[Given records]

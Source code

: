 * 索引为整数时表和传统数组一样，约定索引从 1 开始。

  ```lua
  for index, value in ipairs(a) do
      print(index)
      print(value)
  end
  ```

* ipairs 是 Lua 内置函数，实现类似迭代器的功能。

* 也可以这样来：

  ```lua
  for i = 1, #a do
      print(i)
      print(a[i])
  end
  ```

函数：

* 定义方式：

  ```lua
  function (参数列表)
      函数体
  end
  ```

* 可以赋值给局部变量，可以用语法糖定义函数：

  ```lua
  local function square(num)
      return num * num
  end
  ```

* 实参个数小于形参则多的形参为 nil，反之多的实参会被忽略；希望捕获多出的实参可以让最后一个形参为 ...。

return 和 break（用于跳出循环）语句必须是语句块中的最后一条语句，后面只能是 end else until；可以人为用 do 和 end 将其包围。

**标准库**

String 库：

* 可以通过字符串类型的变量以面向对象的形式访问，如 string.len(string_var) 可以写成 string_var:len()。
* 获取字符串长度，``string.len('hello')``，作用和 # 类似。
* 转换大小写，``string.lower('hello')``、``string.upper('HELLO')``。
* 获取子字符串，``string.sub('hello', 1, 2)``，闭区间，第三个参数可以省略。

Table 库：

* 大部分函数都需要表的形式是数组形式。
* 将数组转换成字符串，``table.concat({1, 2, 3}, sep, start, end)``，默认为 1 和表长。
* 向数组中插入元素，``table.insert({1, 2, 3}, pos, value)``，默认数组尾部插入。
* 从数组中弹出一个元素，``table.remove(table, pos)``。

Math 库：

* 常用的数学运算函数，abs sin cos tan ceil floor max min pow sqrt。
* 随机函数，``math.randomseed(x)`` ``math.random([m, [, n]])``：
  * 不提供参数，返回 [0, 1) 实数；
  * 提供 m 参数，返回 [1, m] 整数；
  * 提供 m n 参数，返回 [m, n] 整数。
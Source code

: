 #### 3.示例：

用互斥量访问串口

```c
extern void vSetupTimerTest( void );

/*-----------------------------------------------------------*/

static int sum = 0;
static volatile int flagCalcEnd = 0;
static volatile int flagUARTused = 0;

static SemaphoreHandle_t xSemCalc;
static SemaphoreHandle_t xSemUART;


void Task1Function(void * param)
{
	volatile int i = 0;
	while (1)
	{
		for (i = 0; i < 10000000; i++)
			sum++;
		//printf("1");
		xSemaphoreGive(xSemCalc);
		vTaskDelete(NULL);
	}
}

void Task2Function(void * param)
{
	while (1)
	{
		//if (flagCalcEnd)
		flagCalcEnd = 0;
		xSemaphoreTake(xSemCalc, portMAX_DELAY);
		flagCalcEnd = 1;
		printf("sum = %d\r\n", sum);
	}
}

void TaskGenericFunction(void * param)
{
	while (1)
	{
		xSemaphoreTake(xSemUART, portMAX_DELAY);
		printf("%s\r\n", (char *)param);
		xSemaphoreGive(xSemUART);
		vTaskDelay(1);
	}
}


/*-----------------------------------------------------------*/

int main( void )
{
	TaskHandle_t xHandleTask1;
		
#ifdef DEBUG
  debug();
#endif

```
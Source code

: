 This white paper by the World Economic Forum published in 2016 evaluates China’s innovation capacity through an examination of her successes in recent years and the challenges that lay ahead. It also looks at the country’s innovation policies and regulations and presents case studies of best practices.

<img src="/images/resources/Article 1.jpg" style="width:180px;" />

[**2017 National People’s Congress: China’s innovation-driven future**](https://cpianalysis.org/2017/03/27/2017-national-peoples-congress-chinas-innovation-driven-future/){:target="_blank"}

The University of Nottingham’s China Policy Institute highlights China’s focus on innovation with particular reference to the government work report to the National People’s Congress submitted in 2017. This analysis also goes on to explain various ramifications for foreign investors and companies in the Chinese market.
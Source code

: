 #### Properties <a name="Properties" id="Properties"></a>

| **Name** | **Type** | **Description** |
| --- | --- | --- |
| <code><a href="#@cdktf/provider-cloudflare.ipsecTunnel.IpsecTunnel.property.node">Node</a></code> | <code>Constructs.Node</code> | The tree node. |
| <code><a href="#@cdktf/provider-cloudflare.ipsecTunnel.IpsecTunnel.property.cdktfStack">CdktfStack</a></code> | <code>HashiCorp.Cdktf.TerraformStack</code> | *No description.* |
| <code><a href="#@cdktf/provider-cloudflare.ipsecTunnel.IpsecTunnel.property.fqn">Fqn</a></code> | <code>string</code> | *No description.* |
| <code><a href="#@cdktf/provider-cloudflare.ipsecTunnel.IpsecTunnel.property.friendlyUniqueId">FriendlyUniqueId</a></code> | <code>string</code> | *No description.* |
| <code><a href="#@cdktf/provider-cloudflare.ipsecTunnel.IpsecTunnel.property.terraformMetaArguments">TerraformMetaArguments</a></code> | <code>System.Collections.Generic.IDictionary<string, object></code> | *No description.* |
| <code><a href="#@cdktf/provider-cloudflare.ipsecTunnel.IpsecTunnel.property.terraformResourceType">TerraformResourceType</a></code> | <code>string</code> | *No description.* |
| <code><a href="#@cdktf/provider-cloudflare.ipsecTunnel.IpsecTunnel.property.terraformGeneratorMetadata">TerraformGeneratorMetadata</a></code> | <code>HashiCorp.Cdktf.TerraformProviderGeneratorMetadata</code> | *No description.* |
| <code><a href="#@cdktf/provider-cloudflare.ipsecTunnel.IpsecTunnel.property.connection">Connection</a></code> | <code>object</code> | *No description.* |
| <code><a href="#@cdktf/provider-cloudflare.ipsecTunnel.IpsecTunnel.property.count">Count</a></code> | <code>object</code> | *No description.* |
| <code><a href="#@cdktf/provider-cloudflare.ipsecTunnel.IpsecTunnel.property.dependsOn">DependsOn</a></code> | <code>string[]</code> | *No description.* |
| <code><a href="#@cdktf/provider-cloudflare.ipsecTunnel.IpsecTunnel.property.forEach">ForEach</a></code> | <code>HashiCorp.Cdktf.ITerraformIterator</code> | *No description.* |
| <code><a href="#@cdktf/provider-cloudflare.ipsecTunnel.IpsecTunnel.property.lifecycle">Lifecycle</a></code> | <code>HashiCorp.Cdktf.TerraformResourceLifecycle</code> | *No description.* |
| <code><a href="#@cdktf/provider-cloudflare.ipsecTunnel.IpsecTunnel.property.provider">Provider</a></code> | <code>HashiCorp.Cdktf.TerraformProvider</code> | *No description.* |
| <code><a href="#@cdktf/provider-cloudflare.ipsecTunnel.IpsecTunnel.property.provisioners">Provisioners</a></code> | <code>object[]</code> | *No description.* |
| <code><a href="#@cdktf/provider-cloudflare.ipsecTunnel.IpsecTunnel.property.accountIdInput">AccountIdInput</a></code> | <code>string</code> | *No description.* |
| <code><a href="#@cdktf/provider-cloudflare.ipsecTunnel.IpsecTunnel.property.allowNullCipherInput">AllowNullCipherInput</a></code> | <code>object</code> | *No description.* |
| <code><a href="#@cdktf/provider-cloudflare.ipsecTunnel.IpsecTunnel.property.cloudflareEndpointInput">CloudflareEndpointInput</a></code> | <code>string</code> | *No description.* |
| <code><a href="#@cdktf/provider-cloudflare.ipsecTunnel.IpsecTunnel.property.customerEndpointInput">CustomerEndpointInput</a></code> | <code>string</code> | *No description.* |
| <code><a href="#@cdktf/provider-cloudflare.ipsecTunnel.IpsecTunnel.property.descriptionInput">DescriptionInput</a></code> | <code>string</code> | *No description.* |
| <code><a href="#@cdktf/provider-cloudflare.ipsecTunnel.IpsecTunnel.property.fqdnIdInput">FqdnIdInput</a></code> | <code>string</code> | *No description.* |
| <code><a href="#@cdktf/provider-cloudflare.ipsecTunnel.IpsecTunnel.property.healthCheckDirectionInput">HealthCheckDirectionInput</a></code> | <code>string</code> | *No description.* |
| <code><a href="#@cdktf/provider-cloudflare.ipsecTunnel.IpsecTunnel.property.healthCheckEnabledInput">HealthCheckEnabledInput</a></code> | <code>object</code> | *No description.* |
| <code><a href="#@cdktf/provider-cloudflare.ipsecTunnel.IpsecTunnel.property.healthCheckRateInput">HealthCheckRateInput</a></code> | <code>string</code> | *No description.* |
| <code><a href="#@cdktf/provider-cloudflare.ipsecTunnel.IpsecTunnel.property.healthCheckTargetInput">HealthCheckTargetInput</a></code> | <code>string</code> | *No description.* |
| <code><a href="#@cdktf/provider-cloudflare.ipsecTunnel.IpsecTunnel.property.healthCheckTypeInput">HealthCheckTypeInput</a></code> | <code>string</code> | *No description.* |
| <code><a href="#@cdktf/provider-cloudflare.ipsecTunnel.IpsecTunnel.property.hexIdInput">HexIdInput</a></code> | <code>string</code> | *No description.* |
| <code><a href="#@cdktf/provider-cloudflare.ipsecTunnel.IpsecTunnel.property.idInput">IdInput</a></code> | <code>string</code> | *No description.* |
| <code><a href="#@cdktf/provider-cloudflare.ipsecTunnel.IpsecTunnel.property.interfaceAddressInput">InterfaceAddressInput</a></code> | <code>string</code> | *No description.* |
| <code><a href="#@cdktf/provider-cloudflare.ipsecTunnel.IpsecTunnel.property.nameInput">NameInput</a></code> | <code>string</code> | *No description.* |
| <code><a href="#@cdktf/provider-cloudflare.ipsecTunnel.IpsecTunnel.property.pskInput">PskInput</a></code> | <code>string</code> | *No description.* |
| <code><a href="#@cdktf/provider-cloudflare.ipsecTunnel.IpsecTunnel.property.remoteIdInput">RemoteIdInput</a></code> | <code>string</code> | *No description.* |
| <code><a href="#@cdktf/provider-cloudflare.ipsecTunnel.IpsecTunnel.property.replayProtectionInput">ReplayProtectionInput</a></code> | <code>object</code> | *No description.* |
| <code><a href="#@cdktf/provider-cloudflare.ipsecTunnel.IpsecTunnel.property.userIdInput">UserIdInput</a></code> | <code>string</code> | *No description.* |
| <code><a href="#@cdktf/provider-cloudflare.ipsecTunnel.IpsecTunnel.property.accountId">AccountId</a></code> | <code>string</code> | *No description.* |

[/Given records]

Whenever a line in the data above contains the word "xSemCalc", include it in the tally, and report only the final number.

3